What is expected — For the data below, transcribe the part that opens with the line containing "## fake_detector.py" and closes with the line containing "- @ric_harvey for", exactly and with no pictures.

[Dataset records]
━━━━

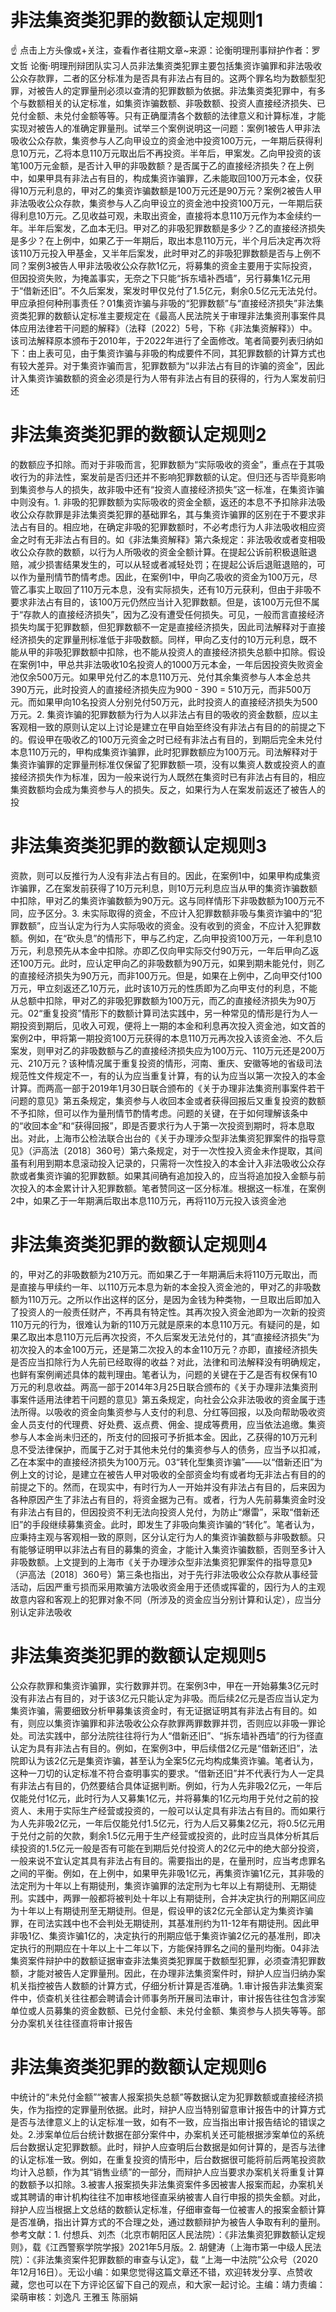 # 非法集资类犯罪的数额认定规则1

☝ 点击上方头像或+关注，查看作者往期文章~来源：论衡明理刑事辩护作者：罗文哲 论衡·明理刑辩团队实习人员非法集资类犯罪主要包括集资诈骗罪和非法吸收公众存款罪，二者的区分标准为是否具有非法占有目的。这两个罪名均为数额型犯罪，对被告人的定罪量刑必须以查清的犯罪数额为依据。非法集资类犯罪中，有多个与数额相关的认定标准，如集资诈骗数额、非吸数额、投资人直接经济损失、已兑付金额、未兑付金额等等。只有正确厘清各个数额的法律意义和计算标准，才能实现对被告人的准确定罪量刑。试举三个案例说明这一问题：案例1被告人甲非法吸收公众存款，集资参与人乙向甲设立的资金池中投资100万元，一年期后获得利息10万元，乙将本息110万元取出后不再投资。半年后，甲案发。乙向甲投资的该笔100万元金额，是否计入甲的非吸数额？是否属于乙的直接经济损失？在上例中，如果甲具有非法占有目的，构成集资诈骗罪，乙未能取回100万元本金，仅获得10万元利息的，甲对乙的集资诈骗数额是100万元还是90万元？案例2被告人甲非法吸收公众存款，集资参与人乙向甲设立的资金池中投资100万元，一年期后获得利息10万元。乙见收益可观，未取出资金，直接将本息110万元作为本金续约一年。半年后案发，乙血本无归。甲对乙的非吸犯罪数额是多少？乙的直接经济损失是多少？在上例中，如果乙于一年期后，取出本息110万元，半个月后决定再次将该110万元投入甲基金，又半年后案发，此时甲对乙的非吸犯罪数额是否与上例不同？案例3被告人甲非法吸收公众存款1亿元，将募集的资金主要用于实际投资，但因投资失败，为掩盖事实，无奈之下只能“拆东墙补西墙”，另行募集1亿元用于“借新还旧”。不久后案发，案发时甲仅兑付了1.5亿元，剩余0.5亿元无法兑付。甲应承担何种刑事责任？01集资诈骗与非吸的“犯罪数额”与“直接经济损失”非法集资类犯罪的数额认定标准主要规定在《最高人民法院关于审理非法集资刑事案件具体应用法律若干问题的解释》（法释〔2022〕5号，下称《非法集资解释》）中。该司法解释原本颁布于2010年，于2022年进行了全面修改。笔者简要列表归纳如下：由上表可见，由于集资诈骗与非吸的构成要件不同，其犯罪数额的计算方式也有较大差异。对于集资诈骗而言，犯罪数额为“以非法占有目的诈骗的资金”，因此计入集资诈骗数额的资金必须是行为人带有非法占有目的获得的，行为人案发前归还

# 非法集资类犯罪的数额认定规则2

的数额应予扣除。而对于非吸而言，犯罪数额为“实际吸收的资金”，重点在于其吸收行为的非法性，案发前是否归还并不影响犯罪数额的认定。但归还与否毕竟影响到集资参与人的损失，故非吸中还有“投资人直接经济损失”这一标准，在集资诈骗中则没有。1. 非吸的犯罪数额为实际吸收的资金全额，返还的本息不予扣除非法吸收公众存款罪是非法集资类犯罪的基础罪名，其与集资诈骗罪的区别在于不要求非法占有目的。相应地，在确定非吸的犯罪数额时，不必考虑行为人非法吸收相应资金之时有无非法占有目的。如《非法集资解释》第六条规定：非法吸收或者变相吸收公众存款的数额，以行为人所吸收的资金全额计算。在提起公诉前积极退赃退赔，减少损害结果发生的，可以从轻或者减轻处罚；在提起公诉后退赃退赔的，可以作为量刑情节酌情考虑。因此，在案例1中，甲向乙吸收的资金为100万元，尽管乙事实上取回了110万元本息，没有实际损失，还有10万元获利，但由于非吸不要求非法占有目的，该100万元仍然应当计入犯罪数额。但是，该100万元但不属于“存款人的直接经济损失”，因为乙没有遭受任何损失。可见，一般而言直接经济损失均属于犯罪数额，但犯罪数额不一定是直接经济损失，因此司法解释对于直接经济损失的定罪量刑标准低于非吸数额。同样，甲向乙支付的10万元利息，既不能从甲的非吸犯罪数额中扣除，也不能从投资人的直接经济损失总额中扣除。假设在案例1中，甲总共非法吸收10名投资人的1000万元本金，一年后因投资失败资金池仅余500万元。如果甲兑付乙的本息110万元、兑付其余集资参与人本金总共390万元，此时投资人的直接经济损失应为900 - 390 = 510万元，而非500万元。而如果甲向10名投资人分别兑付50万元，此时投资人的直接经济损失为500万元。2. 集资诈骗的犯罪数额为行为人以非法占有目的吸收的资金数额，应以主客观相一致的原则认定以上讨论是建立在甲自始至终没有非法占有目的的前提之下的。假设甲在吸收乙的100万元资金之时已经有非法占有目的，到期后完全未兑付本息110万元的，甲构成集资诈骗罪，此时犯罪数额应为100万元。司法解释对于集资诈骗罪的定罪量刑标准仅保留了犯罪数额一项，没有以集资人数或投资人的直接经济损失作为标准，因为一般来说行为人既然在集资时已有非法占有目的，相应集资数额均会成为集资参与人的损失。反之，如果行为人在案发前返还了被告人的投

# 非法集资类犯罪的数额认定规则3

资款，则可以反推行为人没有非法占有目的。因此，在案例1中，如果甲构成集资诈骗罪，乙在案发前获得了10万元利息，则10万元利息应当从甲的集资诈骗数额中扣除，甲对乙的集资诈骗数额为90万元。这与同样情形下非吸数额为100万元不同，应予区分。3. 未实际取得的资金，不应计入犯罪数额非吸与集资诈骗中的“犯罪数额”，应当认定为行为人实际吸收的资金。没有收到的资金，不应计入犯罪数额。例如，在“砍头息”的情形下，甲与乙约定，乙向甲投资100万元，一年利息10万元，利息预先从本金中扣除。亦即乙仅向甲实际交付90万元，一年后甲向乙返还100万元。此时，应认定甲向乙的非吸数额为90万元，如果到期未能兑付，则乙的直接经济损失为90万元，而非100万元。但是，如果在上例中，乙向甲交付100万元，甲立刻返还乙10万元，此时该10万元的性质即为乙向甲支付的利息，不能从总额中扣除，甲对乙的非吸犯罪数额为100万元，而乙的直接经济损失为90万元。02“重复投资”情形下的数额计算司法实践中，另一种常见的情形是行为人一期投资到期后，见收入可观，便将上一期的本金和利息再次投入资金池，如文首的案例2中，甲将第一期投资100万元获得的本息110万元再次投入该资金池、不久后案发，则甲对乙的非吸数额与乙的直接经济损失应为100万元、110万元还是200万元、210万元？该种情况属于重复投资的情形，河南、重庆、安徽等地的省级司法规范性文件规定不一，有的认为应当重复计算，有的认为应当以第一次投入的本金计算。而两高一部于2019年1月30日联合颁布的《关于办理非法集资刑事案件若干问题的意见》第五条规定，集资参与人收回本金或者获得回报后又重复投资的数额不予扣除，但可以作为量刑情节酌情考虑。问题的关键，在于如何理解该条中的“收回本金”和“获得回报”，即是否要求行为人于第一次投资到期时，将本息取出。对此，上海市公检法联合出台的《关于办理涉众型非法集资犯罪案件的指导意见》（沪高法〔2018〕360号）第六条规定，对于一次性投入资金未作提取，其间虽有利用到期本息滚动投入记录的，只需将一次性投入的本金计入非法吸收公众存款或者集资诈骗的犯罪数额。如果其间确有追加投入的，应当将追加投入金额与前次投入的本金累计计入犯罪数额。笔者赞同这一区分标准。根据这一标准，在案例2中，如果乙于一年期满后取出本息110万元，再将110万元投入该资金池

# 非法集资类犯罪的数额认定规则4

的，甲对乙的非吸数额为210万元。而如果乙于一年期满后未将110万元取出，而是直接与甲续约一年、以110万元本息为新的本金投入资金池的，甲对乙的非吸数额为110万元。之所以作出这样的区分，是因为金钱为种类物，一旦取出后即加入了投资人的一般责任财产，不再具有特定性。其再次投入资金池即为一次新的投资110万元的行为，很难认为新的110万元就是原来的本息110万元。有疑问的是，如果乙取出本息110万元后再次投资，不久后案发无法兑付的，其“直接经济损失”为初次投入的本金100万元，还是第二次投入的本金110万元？亦即，直接经济损失是否应当扣除行为人先前已经取得的收益？对此，法律和司法解释没有明确规定，也鲜有案例阐述具体的裁判理由。笔者认为，问题的关键在于乙是否有权保有10万元的利息收益。两高一部于2014年3月25日联合颁布的《关于办理非法集资刑事案件适用法律若干问题的意见》第五条规定，向社会公众非法吸收的资金属于违法所得。以吸收的资金向集资参与人支付的利息、分红等回报，以及向帮助吸收资金人员支付的代理费、好处费、返点费、佣金、提成等费用，应当依法追缴。集资参与人本金尚未归还的，所支付的回报可予折抵本金。因此，乙获得的10万元利息不受法律保护，而属于乙对于其他未兑付的集资参与人的债务，应当予以扣减，乙在本案中的直接经济损失为100万元。03“转化型集资诈骗”——以“借新还旧”为例上文的讨论，是建立在被告人甲对吸收的全部资金均有或者均无非法占有目的的前提之下的。然而，在现实中，有时行为人一开始并没有非法占有目的，后来因为各种原因产生了非法占有目的，将资金据为己有。或者，行为人先前募集资金时没有非法占有目的，但因投资不利无法向投资人兑付，为防止“爆雷”，采取“借新还旧”的手段继续募集资金。此时，即发生了非吸向集资诈骗的“转化”。笔者认为，应秉持主观与客观相一致的原则，区分认定行为人的集资诈骗数额与非吸数额。只有能够证明甲以非法占有目的募集的资金，才能计入集资诈骗数额，否则至多计入非吸数额。上文提到的上海市《关于办理涉众型非法集资犯罪案件的指导意见》（沪高法〔2018〕360号）第三条也指出，对于先行非法吸收公众存款从事经营活动，后因严重亏损而采用欺骗方法吸收资金用于还债或挥霍的，因行为人的主观故意内容和客观上的犯罪对象不同（所涉及的资金应当分别计算和认定），应当分别认定非法吸收

# 非法集资类犯罪的数额认定规则5

公众存款罪和集资诈骗罪，实行数罪并罚。在案例3中，甲在一开始募集3亿元时没有非法占有目的，对于该3亿元只能认定为非吸。而后续2亿元是否应当认定为集资诈骗，需要细致分析甲募集该资金时，有无证据证明其有非法占有目的。如有，则应以集资诈骗罪和非法吸收公众存款罪两罪数罪并罚，否则应以非吸一罪论处。司法实践中，部分法院往往将行为人“借新还旧”、“拆东墙补西墙”的行为径直认定为具有非法占有目的。例如，在案例3中，甲后续借2亿元是“借新还旧”，法院即认为该2亿元是集资诈骗，甚至认为全案5亿元均构成集资诈骗。笔者认为，这种一刀切的认定标准不符合查明事实的要求。“借新还旧”并不代表行为人一定具有非法占有目的，仍然要结合具体证据判断。例如，行为人先非吸2亿元，一年后仅能兑付1亿元，此时行为人又募集1亿元，并将募集的1亿元均用于兑付之前的投资人、未用于实际生产经营或投资的，一般可以认定具有非法占有目的。而如果行为人先非吸2亿元，一年后仅能兑付1.5亿元，行为人后又募集2亿元，将0.5亿元用于兑付之前的欠款，剩余1.5亿元用于生产经营或投资的，此时应当具体分析其后续投资的1.5亿元一般是否有可能在到期后兑付投资人的2亿元中的绝大部分投资，一般来说不宜认定其具有非法占有目的。需要指出的是，在量刑时，应当考虑罪名之间的平衡。例如，在上例中，如果甲先非吸1亿元，再集资诈骗1亿元，其非吸的法定刑为十年以上有期徒刑，集资诈骗罪的法定刑为七年以上有期徒刑、无期徒刑。实践中，两罪一般都将被判处十年以上有期徒刑，合并决定执行的刑期区间应为十年以上有期徒刑至无期徒刑。但是，假设甲的该2亿元全部认定为集资诈骗罪，在司法实践中也不会判处无期徒刑，其基准刑约为11-12年有期徒刑。因此甲非吸1亿、集资诈骗1亿的，决定执行的刑期应低于集资诈骗2亿元的基准刑，即决定执行的刑期应在十年以上十二年以下，方能保持罪名之间的量刑均衡。04非法集资案件辩护中的数额证据审查非法集资类犯罪属于数额型犯罪，必须查清犯罪数额，才能对被告人定罪量刑。因此，在办理非法集资案件时，辩护人应当归纳办案机关指控被告人数额的计算方式，仔细分析计算是否准确。1.审计报告非法集资案件中，侦查机关往往都会聘请会计师事务所开展司法审计，审计报告往往包含涉案单位或人员募集的资金数额、已兑付金额、未兑付金额、集资参与人损失等等。部分办案机关往往径直将审计报告

# 非法集资类犯罪的数额认定规则6

中统计的“未兑付金额”“被害人报案损失总额”等数据认定为犯罪数额或直接经济损失，作为指控的定罪量刑依据。此时，辩护人应当特别留意审计报告中的计算方式是否与法律意义上的认定标准一致，如有不一致，应当指出审计报告结论的错误之处。2.涉案单位后台统计数据在部分案件中，办案机关还可能根据涉案单位的系统后台数据认定犯罪数额。此时，辩护人应查明后台数据是如何计算的，是否与法律的认定标准一致。例如，在重复投资的情形中，后台数据很可能将前后两笔投资款均计入总额，作为其“销售业绩”的一部分，而辩护人应当要求办案机关将重复计算的数额予以扣除。3.被害人报案损失非法集资案件多因被害人报案而起，办案机关或其聘请的审计机构往往不加审核地径直采纳被害人自行申报的损失金额。对此，辩护人应当根据上文总结的数额认定标准，仔细审查每一位被害人的报案金额计算是否准确，指出计算方式的不合理之处，通过数额辩护为被告人争取有利的量刑。参考文献：1. 付想兵、刘杰（北京市朝阳区人民法院）：《非法集资犯罪数额认定规则》，载《江西警察学院学报》2021年5月版。2. 胡健涛（上海市第一中级人民法院）：《非法集资案件犯罪数额的审查与认定》，载 “上海一中法院”公众号（2020年12月16日）。无讼小编：如果您觉得这篇文章还不错，欢迎转发分享、点赞收藏，您也可以在下方评论区留下自己的观点，和大家一起讨论。主编：靖力责编：梁萌审核：刘逸凡 王雅玉 陈丽娟

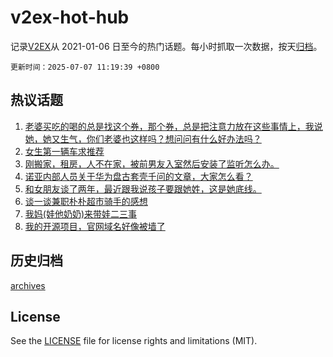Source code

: # v2ex-hot-hub

 记录[V2EX](https://www.v2ex.com/)从 2021-01-06 日至今的热门话题。每小时抓取一次数据，按天[归档](archives)。

`更新时间：2025-07-07 11:19:39 +0800`

## 热议话题

1. [老婆买吃的喝的总是找这个券，那个券，总是把注意力放在这些事情上，我说她，她又生气，你们老婆也这样吗？想问问有什么好办法吗？](https://www.v2ex.com/t/1143350)
1. [女生第一辆车求推荐](https://www.v2ex.com/t/1143380)
1. [刚搬家，租房，人不在家，被前男友入室然后安装了监听怎么办。](https://www.v2ex.com/t/1143405)
1. [诺亚内部人员关于华为盘古套壳千问的文章，大家怎么看？](https://www.v2ex.com/t/1143368)
1. [和女朋友谈了两年，最近跟我说孩子要跟她姓，这是她底线。](https://www.v2ex.com/t/1143411)
1. [谈一谈兼职朴朴超市骑手的感想](https://www.v2ex.com/t/1143377)
1. [我妈(娃他奶奶)来带娃二三事](https://www.v2ex.com/t/1143432)
1. [我的开源项目，官网域名好像被墙了](https://www.v2ex.com/t/1143322)

## 历史归档

[archives](archives)

## License

See the [LICENSE](LICENSE) file for license rights and limitations (MIT).
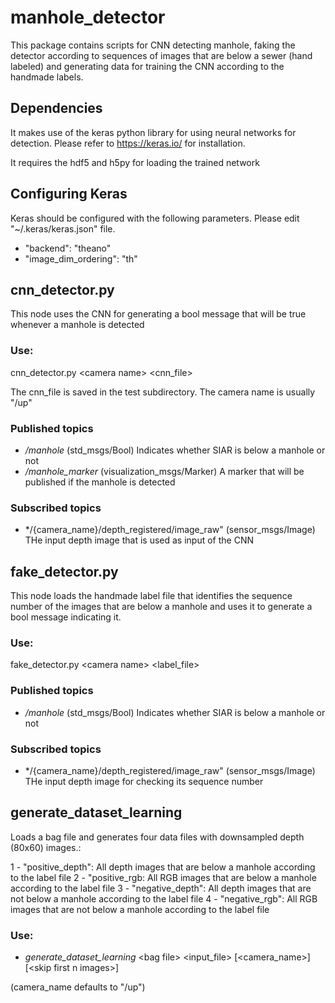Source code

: # manhole_detector

This package contains scripts for CNN detecting manhole, faking the detector according to sequences of images that are below a sewer (hand labeled)
and generating data for training the CNN according to the handmade labels.

## Dependencies

It makes use of the keras python library for using neural networks for detection. Please refer to https://keras.io/ for installation. 

It requires the hdf5 and h5py for loading the trained network

## Configuring Keras

Keras should be configured with the following parameters. Please edit "~/.keras/keras.json" file.

- "backend": "theano"
- "image_dim_ordering": "th"

## cnn_detector.py

This node uses the CNN for generating a bool message that will be true whenever a manhole is detected

### Use:

 cnn_detector.py \<camera name\> \<cnn_file\>
 
 The cnn_file is saved in the test subdirectory. The camera name is usually "/up"
 
### Published topics

* */manhole* (std_msgs/Bool) Indicates whether SIAR is below a manhole or not
* */manhole_marker* (visualization_msgs/Marker) A marker that will be published if the manhole is detected

### Subscribed topics

* */{camera_name}/depth_registered/image_raw" (sensor_msgs/Image) THe input depth image that is used as input of the CNN 

 
## fake_detector.py

This node loads the handmade label file that identifies the sequence number of the images that are below a manhole and uses it to generate
a bool message indicating it.

### Use:
 fake_detector.py \<camera name\> \<label_file\>
 
### Published topics

* */manhole* (std_msgs/Bool) Indicates whether SIAR is below a manhole or not

### Subscribed topics

* */{camera_name}/depth_registered/image_raw" (sensor_msgs/Image) THe input depth image for checking its sequence number

## generate_dataset_learning

Loads a bag file and generates four data files with downsampled depth (80x60) images.:

1 - "positive_depth": All depth images that are below a manhole according to the label file
2 - "positive_rgb: All RGB images that are below a manhole according to the label file
3 - "negative_depth": All depth images that are not below a manhole according to the label file
4 - "negative_rgb": All RGB images that are not below a manhole according to the label file

### Use:

 * *generate_dataset_learning*  \<bag file\> \<input_file\> \[\<camera_name\>\] \[\<skip first n images\>\] 
 
 (camera_name defaults to "/up")
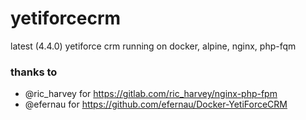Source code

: yetiforcecrm
============

latest (4.4.0) yetiforce crm
running on docker, alpine, nginx, php-fqm

### thanks to
  - @ric_harvey for https://gitlab.com/ric_harvey/nginx-php-fpm
  - @efernau for https://github.com/efernau/Docker-YetiForceCRM

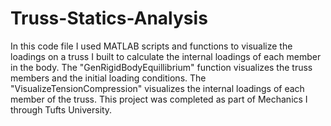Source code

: # Truss-Statics-Analysis
In this code file I used MATLAB scripts and functions to visualize the loadings on a truss I built to calculate the internal loadings of each member in the body. The "GenRigidBodyEquillibrium" function visualizes the truss members and the initial loading conditions. The "VisualizeTensionCompression" visualizes the internal loadings of each member of the truss. 
This project was completed as part of Mechanics I through Tufts University. 
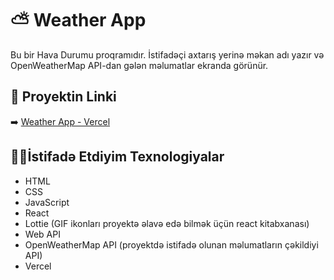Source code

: # ⛅ Weather App

Bu bir Hava Durumu proqramıdır. İstifadəçi axtarış yerinə məkan adı yazır və OpenWeatherMap API-dan gələn məlumatlar ekranda görünür.

## 🚀 Proyektin Linki

➡️ [Weather App - Vercel](https://weather-app-tau-vert-30.vercel.app/)

## 👨‍💻İstifadə Etdiyim Texnologiyalar

- HTML
- CSS
- JavaScript
- React
- Lottie (GIF ikonları proyektə əlavə edə bilmək üçün react kitabxanası)
- Web API
- OpenWeatherMap API (proyektdə istifadə olunan məlumatların çəkildiyi API)
- Vercel
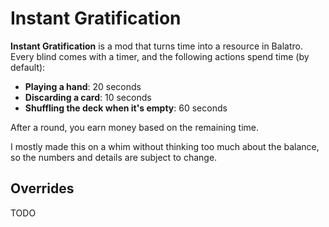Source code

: # Instant Gratification
**Instant Gratification** is a mod that turns time into a resource in Balatro.
Every blind comes with a timer, and the following actions spend time (by default):

- **Playing a hand**: 20 seconds
- **Discarding a card**: 10 seconds
- **Shuffling the deck when it's empty**: 60 seconds

After a round, you earn money based on the remaining time.

I mostly made this on a whim without thinking too much about the balance, so the numbers and details are subject to change.

## Overrides
TODO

━━━━

Solution to this exercise —
## fake_detector.py

This node loads the handmade label file that identifies the sequence number of the images that are below a manhole and uses it to generate
a bool message indicating it.

### Use:
 fake_detector.py \<camera name\> \<label_file\>
 
### Published topics

* */manhole* (std_msgs/Bool) Indicates whether SIAR is below a manhole or not

### Subscribed topics

* */{camera_name}/depth_registered/image_raw" (sensor_msgs/Image) THe input depth image for checking its sequence number

## generate_dataset_learning

Loads a bag file and generates four data files with downsampled depth (80x60) images.:

1 - "positive_depth": All depth images that are below a manhole according to the label file
2 - "positive_rgb: All RGB images that are below a manhole according to the label file
3 - "negative_depth": All depth images that are not below a manhole according to the label file
4 - "negative_rgb": All RGB images that are not below a manhole according to the label file

### Use:

 * *generate_dataset_learning*  \<bag file\> \<input_file\> \[\<camera_name\>\] \[\<skip first n images\>\] 
 
 (camera_name defaults to "/up")
Source code

: yetiforcecrm
============

latest (4.4.0) yetiforce crm
running on docker, alpine, nginx, php-fqm

### thanks to
  - @ric_harvey for https://gitlab.com/ric_harvey/nginx-php-fpm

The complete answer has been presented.